**TASK DESCRIPTION:** Of the material below, only the lines from the line containing "## 👥 User Interfaces" down to the line containing "### API Interface" belong in the answer, written out exactly.

**AVAILABLE DATA:**
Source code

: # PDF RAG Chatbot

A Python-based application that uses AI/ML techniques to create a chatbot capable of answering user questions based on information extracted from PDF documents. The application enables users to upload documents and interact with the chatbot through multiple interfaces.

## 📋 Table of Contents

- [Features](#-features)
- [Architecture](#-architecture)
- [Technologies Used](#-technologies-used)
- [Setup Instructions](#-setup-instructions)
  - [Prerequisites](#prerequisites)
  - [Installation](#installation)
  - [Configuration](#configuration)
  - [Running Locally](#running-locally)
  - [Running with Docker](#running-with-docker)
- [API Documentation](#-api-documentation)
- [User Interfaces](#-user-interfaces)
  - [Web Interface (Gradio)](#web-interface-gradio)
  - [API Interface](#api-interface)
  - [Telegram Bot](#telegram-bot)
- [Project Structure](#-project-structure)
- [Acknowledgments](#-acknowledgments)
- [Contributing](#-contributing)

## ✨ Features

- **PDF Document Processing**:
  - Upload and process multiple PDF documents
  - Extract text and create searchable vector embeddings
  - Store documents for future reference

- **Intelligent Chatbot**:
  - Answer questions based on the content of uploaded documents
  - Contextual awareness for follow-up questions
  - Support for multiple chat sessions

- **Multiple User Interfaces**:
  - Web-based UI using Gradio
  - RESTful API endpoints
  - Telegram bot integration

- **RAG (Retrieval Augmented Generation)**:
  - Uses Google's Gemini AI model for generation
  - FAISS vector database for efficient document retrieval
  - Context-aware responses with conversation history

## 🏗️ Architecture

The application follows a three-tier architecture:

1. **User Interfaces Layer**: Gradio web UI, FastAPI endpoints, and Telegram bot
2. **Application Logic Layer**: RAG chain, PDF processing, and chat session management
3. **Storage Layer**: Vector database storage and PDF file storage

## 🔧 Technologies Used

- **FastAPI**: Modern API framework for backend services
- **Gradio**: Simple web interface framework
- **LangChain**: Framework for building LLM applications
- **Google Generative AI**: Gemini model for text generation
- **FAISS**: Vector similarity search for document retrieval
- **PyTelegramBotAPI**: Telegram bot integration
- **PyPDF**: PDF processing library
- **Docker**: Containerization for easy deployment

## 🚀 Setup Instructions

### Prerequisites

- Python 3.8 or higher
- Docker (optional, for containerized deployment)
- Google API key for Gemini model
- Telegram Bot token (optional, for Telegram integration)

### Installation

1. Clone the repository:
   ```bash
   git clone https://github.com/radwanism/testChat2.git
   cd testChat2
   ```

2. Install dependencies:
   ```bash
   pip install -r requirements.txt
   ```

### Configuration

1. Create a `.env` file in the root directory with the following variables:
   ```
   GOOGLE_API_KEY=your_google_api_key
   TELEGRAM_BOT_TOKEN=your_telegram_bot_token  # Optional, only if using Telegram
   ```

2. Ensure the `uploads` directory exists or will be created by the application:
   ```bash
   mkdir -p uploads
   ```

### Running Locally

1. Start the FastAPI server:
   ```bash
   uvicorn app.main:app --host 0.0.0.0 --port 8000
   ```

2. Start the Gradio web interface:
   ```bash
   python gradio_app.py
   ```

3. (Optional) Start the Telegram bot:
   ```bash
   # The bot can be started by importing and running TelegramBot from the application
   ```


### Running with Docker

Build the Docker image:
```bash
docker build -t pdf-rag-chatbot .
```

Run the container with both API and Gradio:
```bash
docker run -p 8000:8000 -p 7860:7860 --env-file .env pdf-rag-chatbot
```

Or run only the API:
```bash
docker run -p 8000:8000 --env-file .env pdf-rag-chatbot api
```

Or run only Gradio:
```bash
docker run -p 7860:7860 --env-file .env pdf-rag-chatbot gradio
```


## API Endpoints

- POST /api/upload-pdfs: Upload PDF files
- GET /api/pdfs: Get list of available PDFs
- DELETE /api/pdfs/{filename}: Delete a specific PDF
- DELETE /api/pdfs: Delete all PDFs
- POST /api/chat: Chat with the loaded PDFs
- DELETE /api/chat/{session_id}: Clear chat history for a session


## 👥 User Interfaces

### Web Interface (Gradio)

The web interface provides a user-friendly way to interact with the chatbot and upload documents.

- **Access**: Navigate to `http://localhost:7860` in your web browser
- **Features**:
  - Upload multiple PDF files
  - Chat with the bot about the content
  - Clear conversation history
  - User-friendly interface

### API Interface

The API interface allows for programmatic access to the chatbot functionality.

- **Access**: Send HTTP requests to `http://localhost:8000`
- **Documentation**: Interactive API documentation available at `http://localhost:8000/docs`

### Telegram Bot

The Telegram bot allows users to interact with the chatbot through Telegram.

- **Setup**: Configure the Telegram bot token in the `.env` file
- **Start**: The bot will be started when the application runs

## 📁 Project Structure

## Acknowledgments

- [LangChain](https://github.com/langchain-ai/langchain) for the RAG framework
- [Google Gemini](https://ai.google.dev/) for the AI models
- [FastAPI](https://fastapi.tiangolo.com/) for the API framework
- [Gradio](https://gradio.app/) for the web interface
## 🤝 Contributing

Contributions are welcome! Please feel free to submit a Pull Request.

**SOLUTION FOR THIS EXERCISE:**
## 👥 User Interfaces

### Web Interface (Gradio)

The web interface provides a user-friendly way to interact with the chatbot and upload documents.

- **Access**: Navigate to `http://localhost:7860` in your web browser
- **Features**:
  - Upload multiple PDF files
  - Chat with the bot about the content
  - Clear conversation history
  - User-friendly interface

### API Interface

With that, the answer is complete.